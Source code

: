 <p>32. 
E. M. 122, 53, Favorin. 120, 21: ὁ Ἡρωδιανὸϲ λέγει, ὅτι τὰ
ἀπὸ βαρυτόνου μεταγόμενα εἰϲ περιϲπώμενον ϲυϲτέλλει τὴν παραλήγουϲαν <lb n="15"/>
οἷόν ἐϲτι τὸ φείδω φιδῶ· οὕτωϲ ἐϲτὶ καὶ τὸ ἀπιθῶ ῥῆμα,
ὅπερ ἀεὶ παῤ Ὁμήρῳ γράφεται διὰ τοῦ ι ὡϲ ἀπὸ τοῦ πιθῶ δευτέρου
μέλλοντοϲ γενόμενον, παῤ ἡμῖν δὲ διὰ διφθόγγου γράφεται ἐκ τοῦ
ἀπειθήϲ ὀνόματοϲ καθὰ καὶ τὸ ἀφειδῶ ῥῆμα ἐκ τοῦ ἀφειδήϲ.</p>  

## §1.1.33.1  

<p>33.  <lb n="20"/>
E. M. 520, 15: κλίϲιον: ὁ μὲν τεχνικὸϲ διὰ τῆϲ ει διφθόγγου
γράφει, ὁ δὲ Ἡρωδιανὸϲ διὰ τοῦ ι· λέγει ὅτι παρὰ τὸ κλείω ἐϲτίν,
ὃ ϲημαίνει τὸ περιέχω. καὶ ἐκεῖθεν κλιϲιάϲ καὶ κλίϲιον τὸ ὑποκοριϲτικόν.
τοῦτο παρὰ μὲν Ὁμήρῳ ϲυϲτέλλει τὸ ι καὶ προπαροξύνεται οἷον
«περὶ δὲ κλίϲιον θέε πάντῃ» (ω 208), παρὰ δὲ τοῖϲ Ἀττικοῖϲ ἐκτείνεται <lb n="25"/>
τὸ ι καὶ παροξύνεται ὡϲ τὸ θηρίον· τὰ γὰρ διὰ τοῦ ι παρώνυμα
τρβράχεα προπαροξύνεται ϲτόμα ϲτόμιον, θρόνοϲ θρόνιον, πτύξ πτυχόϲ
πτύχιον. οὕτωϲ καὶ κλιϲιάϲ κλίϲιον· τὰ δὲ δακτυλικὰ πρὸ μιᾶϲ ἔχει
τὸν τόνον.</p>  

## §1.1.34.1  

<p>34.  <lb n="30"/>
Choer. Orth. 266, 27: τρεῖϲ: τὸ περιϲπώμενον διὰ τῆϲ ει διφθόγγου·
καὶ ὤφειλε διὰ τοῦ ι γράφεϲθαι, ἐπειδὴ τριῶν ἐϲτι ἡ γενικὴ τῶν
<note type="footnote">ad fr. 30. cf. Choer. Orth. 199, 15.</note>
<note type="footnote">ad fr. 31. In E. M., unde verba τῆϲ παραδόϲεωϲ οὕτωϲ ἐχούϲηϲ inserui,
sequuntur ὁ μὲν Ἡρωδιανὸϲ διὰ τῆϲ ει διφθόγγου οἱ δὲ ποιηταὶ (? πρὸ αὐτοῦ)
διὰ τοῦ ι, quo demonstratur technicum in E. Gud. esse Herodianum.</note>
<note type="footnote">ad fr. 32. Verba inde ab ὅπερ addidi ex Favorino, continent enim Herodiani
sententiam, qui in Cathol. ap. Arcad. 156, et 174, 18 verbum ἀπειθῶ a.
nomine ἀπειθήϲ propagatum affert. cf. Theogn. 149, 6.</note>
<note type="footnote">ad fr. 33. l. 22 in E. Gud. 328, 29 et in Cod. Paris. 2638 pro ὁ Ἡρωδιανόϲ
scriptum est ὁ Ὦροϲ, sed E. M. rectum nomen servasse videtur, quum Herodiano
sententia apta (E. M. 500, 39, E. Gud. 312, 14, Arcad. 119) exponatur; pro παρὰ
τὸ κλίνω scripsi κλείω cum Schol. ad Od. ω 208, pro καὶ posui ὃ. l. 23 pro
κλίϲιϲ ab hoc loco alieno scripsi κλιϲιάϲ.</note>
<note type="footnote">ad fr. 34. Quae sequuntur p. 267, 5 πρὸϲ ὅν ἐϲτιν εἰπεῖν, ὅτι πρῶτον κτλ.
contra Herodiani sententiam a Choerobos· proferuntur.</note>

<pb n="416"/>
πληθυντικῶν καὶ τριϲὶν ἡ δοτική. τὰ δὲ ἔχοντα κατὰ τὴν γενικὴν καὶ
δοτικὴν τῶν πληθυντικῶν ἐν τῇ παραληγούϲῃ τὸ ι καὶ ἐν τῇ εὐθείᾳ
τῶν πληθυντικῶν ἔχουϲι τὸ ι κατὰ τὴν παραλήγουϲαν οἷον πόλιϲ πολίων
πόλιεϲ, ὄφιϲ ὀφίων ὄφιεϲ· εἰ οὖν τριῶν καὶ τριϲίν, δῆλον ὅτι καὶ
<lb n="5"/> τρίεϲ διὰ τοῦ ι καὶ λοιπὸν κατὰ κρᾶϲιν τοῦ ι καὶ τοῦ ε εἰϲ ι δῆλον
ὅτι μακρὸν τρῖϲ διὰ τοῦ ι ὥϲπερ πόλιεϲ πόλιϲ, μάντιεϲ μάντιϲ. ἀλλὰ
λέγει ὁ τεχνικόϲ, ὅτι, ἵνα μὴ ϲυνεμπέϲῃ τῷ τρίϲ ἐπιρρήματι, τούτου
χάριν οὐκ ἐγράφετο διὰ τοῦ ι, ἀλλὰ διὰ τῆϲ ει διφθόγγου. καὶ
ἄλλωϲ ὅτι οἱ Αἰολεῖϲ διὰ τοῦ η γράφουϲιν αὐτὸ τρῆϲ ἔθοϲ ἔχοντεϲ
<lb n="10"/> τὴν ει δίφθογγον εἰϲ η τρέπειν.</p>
_ _ _ _
TASK INSTRUCTIONS ->
Everything above from the line containing "τοῦτο παρὰ μὲν" through the line containing "τὸ κλίνω scripsi" must be copied exactly. Nothing outside that range belongs in the answer.

ANSWER AREA ->
τοῦτο παρὰ μὲν Ὁμήρῳ ϲυϲτέλλει τὸ ι καὶ προπαροξύνεται οἷον
«περὶ δὲ κλίϲιον θέε πάντῃ» (ω 208), παρὰ δὲ τοῖϲ Ἀττικοῖϲ ἐκτείνεται <lb n="25"/>
τὸ ι καὶ παροξύνεται ὡϲ τὸ θηρίον· τὰ γὰρ διὰ τοῦ ι παρώνυμα
τρβράχεα προπαροξύνεται ϲτόμα ϲτόμιον, θρόνοϲ θρόνιον, πτύξ πτυχόϲ
πτύχιον. οὕτωϲ καὶ κλιϲιάϲ κλίϲιον· τὰ δὲ δακτυλικὰ πρὸ μιᾶϲ ἔχει
τὸν τόνον.</p>  

## §1.1.34.1  

<p>34.  <lb n="30"/>
Choer. Orth. 266, 27: τρεῖϲ: τὸ περιϲπώμενον διὰ τῆϲ ει διφθόγγου·
καὶ ὤφειλε διὰ τοῦ ι γράφεϲθαι, ἐπειδὴ τριῶν ἐϲτι ἡ γενικὴ τῶν
<note type="footnote">ad fr. 30. cf. Choer. Orth. 199, 15.</note>
<note type="footnote">ad fr. 31. In E. M., unde verba τῆϲ παραδόϲεωϲ οὕτωϲ ἐχούϲηϲ inserui,
sequuntur ὁ μὲν Ἡρωδιανὸϲ διὰ τῆϲ ει διφθόγγου οἱ δὲ ποιηταὶ (? πρὸ αὐτοῦ)
διὰ τοῦ ι, quo demonstratur technicum in E. Gud. esse Herodianum.</note>
<note type="footnote">ad fr. 32. Verba inde ab ὅπερ addidi ex Favorino, continent enim Herodiani
sententiam, qui in Cathol. ap. Arcad. 156, et 174, 18 verbum ἀπειθῶ a.
nomine ἀπειθήϲ propagatum affert. cf. Theogn. 149, 6.</note>
<note type="footnote">ad fr. 33. l. 22 in E. Gud. 328, 29 et in Cod. Paris. 2638 pro ὁ Ἡρωδιανόϲ
scriptum est ὁ Ὦροϲ, sed E. M. rectum nomen servasse videtur, quum Herodiano
sententia apta (E. M. 500, 39, E. Gud. 312, 14, Arcad. 119) exponatur; pro παρὰ
τὸ κλίνω scripsi κλείω cum Schol. ad Od. ω 208, pro καὶ posui ὃ. l. 23 pro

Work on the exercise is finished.